I turn my full attention to the commander.

He is skilled. The domain he has cultivated over decades generates suppression fields that interact with my power in ways I must account for in real time. He fights like someone who has studied how beings like me engage and built his approach around exploiting those patterns. He lands blows I would not permit against a lesser opponent. The gash across my forehead. My left arm—the bone gives at the midpoint of the engagement, and I adjust my approach, operating single-handed, continuing.

Behind me: the sounds of Tanith’s work. The engine’s rhythm stuttering. Disrupting.

I do not turn to look.

She is handling it. I know this with the same precision I know her position at every moment, the same precision that tracked her magic spike three miles away at the nexus and could not be explained by any established mechanism. Whatever is forming between us, it has given me something that functions like certainty.

The commander makes his final attempt—a domain strike aimed at my core, everything he has built toward this single focused effort.

I take it. Let it crash against my Oblivion and dissolve. Then I end him.

Quickly. Cleanly. He was skilled, and he fought well. I note this and grant him the ending his skill merits. I’m not the version of myself that lingers.

The engine dies in the same silence.

No explosion. No dramatic collapse. It simply stops—the pulse that has been driving reality toward unravelinggoing absent, the suppression fields failing, the corrupted air beginning, slowly, to clear. My domain expands into the reclaimed space and finds it quiet.

I turn to face Tanith.

She is standing at the ruined core, breathing through the compound cost of what she has just done. Bloodied. Wounded. The work completed.

“You trusted me.” The observation emerges quieter than I intend. “You turned your back on an active threat because I told you to.”

“Yes.”

I close the distance between us until there isn’t any.

My forehead finds hers. The contact is deliberate—a claiming I have been approaching since the Dead Roads, since Niren Hollow, since every moment I have continued to act as though my decisions about her were tactical and known myself to be lying. It asks nothing. It acknowledges everything.

“Tanith.”

“Yes.”

We stand in the silence of the dead engine and the fallen Choir, sharing breath and the particular exhaustion of people who have survived annihilation, standing side by side.

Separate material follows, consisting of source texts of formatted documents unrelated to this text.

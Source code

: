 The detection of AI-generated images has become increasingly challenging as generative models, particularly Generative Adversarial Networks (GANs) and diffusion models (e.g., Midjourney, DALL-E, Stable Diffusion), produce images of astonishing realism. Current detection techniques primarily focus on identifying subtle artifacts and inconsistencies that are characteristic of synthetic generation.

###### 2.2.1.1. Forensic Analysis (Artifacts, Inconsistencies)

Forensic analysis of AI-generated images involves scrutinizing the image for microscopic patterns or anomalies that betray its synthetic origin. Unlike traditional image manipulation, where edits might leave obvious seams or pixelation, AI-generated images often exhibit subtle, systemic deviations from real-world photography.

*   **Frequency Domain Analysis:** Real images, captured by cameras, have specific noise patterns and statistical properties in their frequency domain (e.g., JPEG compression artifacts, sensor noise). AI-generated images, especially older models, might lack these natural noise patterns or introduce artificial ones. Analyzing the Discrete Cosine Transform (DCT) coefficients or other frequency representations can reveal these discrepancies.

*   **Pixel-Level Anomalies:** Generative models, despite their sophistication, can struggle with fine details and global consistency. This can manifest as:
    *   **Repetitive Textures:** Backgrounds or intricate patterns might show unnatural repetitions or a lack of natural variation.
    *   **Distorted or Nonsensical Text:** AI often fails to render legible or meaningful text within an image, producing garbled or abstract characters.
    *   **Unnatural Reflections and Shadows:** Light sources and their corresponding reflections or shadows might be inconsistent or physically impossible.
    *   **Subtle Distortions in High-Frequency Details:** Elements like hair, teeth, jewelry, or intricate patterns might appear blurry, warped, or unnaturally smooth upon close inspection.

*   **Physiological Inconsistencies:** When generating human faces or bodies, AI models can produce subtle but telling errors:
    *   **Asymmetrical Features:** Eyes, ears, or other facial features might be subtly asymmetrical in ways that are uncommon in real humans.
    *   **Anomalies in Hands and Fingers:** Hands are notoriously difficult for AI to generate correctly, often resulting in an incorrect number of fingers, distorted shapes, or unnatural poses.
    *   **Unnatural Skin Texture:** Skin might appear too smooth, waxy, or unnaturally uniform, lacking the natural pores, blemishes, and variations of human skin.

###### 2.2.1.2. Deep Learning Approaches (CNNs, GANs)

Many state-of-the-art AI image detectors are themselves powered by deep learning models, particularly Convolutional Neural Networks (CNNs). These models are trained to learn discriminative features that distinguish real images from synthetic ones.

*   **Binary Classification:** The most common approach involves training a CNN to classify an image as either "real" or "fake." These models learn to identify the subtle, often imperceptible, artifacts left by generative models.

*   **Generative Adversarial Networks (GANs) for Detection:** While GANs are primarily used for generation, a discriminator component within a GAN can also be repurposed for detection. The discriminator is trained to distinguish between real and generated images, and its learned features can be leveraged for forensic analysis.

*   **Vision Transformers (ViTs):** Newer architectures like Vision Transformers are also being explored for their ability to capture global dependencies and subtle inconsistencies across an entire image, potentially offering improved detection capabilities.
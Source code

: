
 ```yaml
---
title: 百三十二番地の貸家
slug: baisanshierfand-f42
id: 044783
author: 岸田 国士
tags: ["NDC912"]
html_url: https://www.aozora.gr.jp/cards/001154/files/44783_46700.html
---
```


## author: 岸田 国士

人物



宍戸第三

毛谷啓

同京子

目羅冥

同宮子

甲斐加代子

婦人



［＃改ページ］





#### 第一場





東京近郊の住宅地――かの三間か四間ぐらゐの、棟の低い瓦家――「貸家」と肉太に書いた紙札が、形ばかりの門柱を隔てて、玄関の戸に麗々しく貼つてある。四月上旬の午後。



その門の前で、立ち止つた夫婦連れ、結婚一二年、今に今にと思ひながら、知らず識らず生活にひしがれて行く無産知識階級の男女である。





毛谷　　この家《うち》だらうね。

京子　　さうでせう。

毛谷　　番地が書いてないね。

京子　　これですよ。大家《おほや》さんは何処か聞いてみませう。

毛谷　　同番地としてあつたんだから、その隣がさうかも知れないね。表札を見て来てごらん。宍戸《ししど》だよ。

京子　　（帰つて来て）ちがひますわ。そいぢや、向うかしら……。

The mission doesn’t end.It pauses.

“We should report.” Her voice is practical. Necessary. Completely irrelevant to what is happening between us.

“Later.” My hands move to frame her face with deliberate care. Blood from my arm smears against her jaw. I note this and do not move my hands. “The mission is complete. The engine has collapsed. The immediate threat is eliminated.”

“There are protocols?—”

“Later.”

I find her mouth before she can produce another objection.

The kiss is not gentle. I’m not built for gentle, and she does not want gentle. What I’m built for is certainty—the absolute recognition of something worth claiming and the willingness to act on that recognition without qualification or apology. Three weeks of operational distance and maintained discipline and deliberate restraint, and all of it ends here, in ash-saturated ruins, with her hands gripping the fabric of my ruined coat and pulling rather than retreating.

She tastes of blood and ash. She responds by pressing closer despite her wounded side, and I understand this as what it is: a choice she is making in the same fully-informed way she made it at the nexus site. She is aware of what I am. She is choosing it anyway.

This is what I want.

Not possession. Not a thing claimed and secured and maintained at a safe distance from damage. I want her choosing actively and repeatedly, with the same clear eyes she has turned on every other calculation of her survival. I want her choosing me the way she has just trusted me with her back while a threat moved behind her.